■ **Source data**:
--------------------------------------------------

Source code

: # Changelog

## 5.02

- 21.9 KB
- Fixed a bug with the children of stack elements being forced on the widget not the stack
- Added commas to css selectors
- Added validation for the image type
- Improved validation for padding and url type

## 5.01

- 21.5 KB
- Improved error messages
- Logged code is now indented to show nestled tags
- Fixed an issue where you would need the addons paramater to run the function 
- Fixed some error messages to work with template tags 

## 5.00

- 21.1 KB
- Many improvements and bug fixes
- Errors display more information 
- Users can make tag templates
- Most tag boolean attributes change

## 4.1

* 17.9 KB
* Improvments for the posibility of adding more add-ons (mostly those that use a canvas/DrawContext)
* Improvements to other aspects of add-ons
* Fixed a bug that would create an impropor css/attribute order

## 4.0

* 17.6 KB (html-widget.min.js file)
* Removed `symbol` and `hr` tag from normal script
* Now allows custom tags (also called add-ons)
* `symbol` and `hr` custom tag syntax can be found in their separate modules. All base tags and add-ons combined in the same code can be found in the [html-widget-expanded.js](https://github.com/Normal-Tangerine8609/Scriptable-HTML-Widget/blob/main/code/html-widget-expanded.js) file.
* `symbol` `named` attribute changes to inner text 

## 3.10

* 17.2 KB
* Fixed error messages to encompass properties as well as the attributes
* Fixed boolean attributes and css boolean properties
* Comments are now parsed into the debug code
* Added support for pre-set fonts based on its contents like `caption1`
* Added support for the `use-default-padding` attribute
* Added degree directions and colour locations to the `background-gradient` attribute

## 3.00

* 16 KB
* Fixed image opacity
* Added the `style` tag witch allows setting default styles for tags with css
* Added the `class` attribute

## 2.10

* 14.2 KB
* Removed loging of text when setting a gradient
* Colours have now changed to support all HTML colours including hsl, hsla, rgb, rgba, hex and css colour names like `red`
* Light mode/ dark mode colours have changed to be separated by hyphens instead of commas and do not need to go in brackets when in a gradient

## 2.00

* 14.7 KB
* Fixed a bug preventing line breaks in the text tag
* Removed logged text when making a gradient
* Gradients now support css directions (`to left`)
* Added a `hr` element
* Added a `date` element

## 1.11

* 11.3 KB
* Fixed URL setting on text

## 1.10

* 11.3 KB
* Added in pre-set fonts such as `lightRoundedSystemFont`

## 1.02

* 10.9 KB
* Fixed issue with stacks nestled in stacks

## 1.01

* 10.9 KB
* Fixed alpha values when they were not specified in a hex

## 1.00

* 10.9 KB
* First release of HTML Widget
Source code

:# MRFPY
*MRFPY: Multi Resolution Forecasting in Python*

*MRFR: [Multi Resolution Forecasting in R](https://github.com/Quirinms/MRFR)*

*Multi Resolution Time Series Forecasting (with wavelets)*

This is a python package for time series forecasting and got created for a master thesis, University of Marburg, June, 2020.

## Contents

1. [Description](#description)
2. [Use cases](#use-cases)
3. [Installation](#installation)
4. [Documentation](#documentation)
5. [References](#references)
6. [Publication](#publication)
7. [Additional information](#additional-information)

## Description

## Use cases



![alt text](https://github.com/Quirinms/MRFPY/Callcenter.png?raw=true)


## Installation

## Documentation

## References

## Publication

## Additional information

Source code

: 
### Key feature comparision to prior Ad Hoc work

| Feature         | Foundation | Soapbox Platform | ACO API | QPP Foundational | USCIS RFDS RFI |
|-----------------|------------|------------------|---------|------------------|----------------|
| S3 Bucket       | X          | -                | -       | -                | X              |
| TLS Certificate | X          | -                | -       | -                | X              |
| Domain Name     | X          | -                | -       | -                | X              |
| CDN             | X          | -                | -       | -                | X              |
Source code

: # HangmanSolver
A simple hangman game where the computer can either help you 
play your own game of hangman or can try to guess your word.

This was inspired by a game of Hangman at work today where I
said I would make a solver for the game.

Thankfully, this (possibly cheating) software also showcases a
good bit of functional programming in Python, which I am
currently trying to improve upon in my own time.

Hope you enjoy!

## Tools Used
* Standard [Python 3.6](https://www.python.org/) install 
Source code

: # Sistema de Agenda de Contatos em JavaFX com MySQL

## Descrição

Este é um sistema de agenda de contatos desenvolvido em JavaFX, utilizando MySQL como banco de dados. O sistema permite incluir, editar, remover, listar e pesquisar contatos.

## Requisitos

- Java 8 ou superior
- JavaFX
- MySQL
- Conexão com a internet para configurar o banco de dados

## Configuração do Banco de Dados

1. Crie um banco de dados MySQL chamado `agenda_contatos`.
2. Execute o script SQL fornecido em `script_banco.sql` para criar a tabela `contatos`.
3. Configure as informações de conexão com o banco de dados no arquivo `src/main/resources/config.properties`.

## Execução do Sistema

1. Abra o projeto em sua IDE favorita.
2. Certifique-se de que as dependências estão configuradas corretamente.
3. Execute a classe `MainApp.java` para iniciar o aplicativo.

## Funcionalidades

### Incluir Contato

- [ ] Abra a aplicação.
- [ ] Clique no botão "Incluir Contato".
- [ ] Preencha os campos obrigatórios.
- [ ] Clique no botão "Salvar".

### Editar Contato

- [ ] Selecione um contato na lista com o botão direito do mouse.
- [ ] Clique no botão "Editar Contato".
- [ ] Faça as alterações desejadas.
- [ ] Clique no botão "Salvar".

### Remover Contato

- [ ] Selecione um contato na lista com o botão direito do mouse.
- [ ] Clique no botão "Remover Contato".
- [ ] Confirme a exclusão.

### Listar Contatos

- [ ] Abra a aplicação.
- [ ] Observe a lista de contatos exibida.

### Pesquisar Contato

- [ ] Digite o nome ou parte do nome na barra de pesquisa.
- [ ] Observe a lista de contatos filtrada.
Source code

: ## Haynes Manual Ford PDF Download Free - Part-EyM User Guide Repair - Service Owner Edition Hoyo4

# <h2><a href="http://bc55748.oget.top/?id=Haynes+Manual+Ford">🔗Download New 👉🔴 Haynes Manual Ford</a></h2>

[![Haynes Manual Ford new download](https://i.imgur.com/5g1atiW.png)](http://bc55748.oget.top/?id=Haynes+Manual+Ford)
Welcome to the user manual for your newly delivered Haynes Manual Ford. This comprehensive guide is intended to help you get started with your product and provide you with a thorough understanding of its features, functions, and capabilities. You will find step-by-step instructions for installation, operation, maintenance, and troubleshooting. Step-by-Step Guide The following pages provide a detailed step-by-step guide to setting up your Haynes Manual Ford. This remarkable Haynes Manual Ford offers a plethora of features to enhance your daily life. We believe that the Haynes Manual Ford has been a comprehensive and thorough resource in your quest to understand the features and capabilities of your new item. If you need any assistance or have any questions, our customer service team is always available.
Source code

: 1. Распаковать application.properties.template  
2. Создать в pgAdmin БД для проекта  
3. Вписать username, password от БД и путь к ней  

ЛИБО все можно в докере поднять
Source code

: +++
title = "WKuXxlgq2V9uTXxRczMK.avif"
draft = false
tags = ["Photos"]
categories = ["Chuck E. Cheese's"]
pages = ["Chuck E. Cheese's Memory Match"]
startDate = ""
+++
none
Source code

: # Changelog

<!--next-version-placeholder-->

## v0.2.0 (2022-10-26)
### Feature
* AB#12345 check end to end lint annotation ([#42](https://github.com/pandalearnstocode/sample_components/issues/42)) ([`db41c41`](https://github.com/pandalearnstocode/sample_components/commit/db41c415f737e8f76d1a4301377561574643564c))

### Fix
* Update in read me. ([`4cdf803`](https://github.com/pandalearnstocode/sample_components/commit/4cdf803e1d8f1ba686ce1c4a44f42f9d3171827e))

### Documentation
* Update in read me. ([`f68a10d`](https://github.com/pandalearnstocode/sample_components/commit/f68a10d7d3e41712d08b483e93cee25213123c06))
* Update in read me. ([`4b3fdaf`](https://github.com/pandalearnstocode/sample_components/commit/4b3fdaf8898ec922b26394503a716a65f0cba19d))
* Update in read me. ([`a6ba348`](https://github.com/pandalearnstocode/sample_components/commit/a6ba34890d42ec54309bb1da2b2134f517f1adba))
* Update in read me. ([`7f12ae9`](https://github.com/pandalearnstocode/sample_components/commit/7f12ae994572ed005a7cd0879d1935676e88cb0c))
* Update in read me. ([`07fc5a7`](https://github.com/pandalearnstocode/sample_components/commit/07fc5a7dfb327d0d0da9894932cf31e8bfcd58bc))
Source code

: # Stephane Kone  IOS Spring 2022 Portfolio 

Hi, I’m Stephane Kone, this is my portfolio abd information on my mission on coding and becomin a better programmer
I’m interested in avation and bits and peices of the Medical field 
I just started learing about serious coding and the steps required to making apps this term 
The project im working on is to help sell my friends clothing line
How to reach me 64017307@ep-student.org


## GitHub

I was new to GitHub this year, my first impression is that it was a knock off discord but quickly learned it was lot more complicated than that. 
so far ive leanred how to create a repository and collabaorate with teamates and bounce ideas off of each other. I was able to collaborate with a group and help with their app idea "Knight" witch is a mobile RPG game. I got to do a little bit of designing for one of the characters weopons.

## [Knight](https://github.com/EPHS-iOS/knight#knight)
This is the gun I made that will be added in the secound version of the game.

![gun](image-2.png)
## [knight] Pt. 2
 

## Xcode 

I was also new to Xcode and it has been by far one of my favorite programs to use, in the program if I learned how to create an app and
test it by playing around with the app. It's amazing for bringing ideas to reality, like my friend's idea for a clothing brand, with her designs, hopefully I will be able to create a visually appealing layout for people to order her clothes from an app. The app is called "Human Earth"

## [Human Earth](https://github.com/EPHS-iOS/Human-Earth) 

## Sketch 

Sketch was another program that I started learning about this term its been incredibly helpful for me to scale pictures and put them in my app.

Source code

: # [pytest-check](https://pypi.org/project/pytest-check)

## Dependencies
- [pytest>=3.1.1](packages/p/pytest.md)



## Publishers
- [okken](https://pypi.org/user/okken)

--------------------------------------------------

■ **About this exercise**: Among the lines of these entries, find those that contain "version". Give their number and nothing else.

■ **Answer for the task**: 2